TASK TO CARRY OUT:
Work through the data line by line, gathering every line that has the word "explanation".

-- SUPPLIED MATERIAL follows --

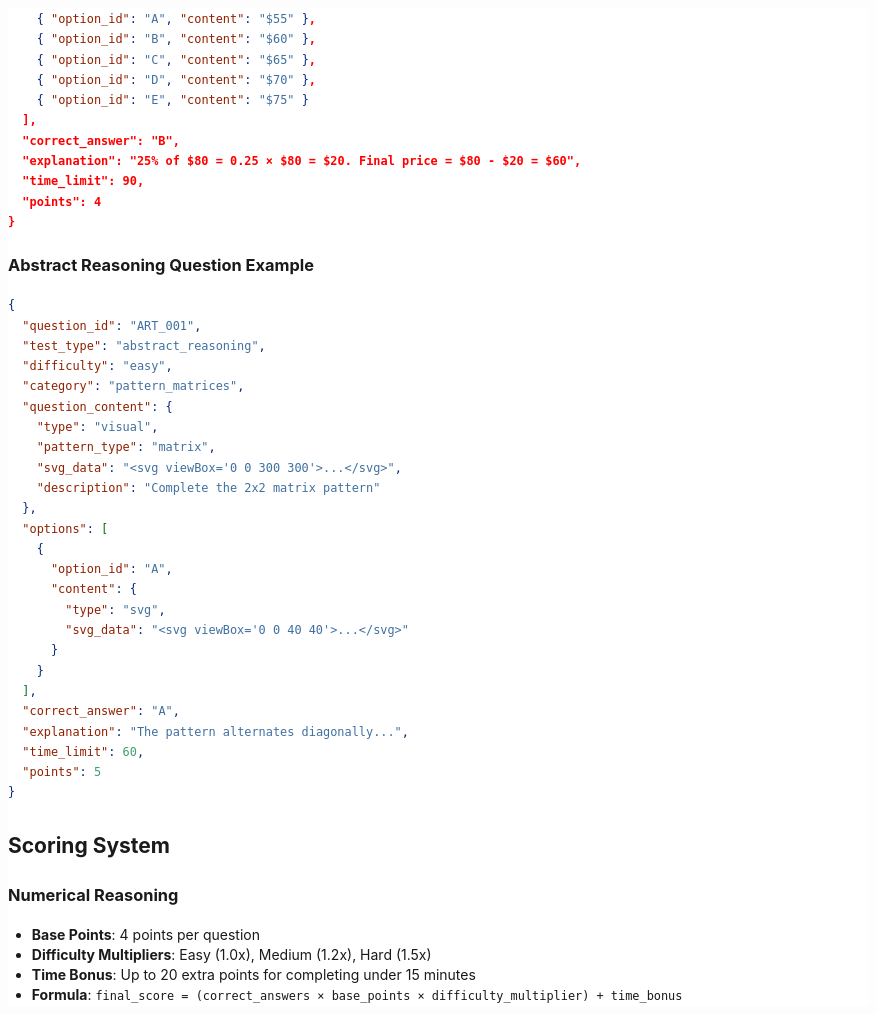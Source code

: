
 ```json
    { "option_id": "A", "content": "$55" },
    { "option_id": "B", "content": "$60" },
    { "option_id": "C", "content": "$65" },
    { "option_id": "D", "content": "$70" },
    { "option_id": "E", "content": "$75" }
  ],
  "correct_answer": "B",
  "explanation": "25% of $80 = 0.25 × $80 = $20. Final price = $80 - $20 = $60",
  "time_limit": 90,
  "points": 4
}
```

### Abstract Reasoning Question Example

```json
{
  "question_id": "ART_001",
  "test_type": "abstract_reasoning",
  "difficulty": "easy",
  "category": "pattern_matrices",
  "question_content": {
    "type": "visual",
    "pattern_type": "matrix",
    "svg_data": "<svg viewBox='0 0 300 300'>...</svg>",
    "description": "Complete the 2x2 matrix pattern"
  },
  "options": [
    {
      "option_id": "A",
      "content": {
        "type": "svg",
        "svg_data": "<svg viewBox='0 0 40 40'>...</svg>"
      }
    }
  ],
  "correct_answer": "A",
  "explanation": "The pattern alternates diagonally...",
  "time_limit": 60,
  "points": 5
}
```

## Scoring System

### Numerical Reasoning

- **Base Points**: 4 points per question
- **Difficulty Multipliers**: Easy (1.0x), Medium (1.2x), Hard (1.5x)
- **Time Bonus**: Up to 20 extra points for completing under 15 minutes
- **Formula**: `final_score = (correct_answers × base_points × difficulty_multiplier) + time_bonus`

-- SUPPLIED MATERIAL concluded --

SOLUTION TO THIS EXERCISE:
  "explanation": "25% of $80 = 0.25 × $80 = $20. Final price = $80 - $20 = $60",
  "explanation": "The pattern alternates diagonally...",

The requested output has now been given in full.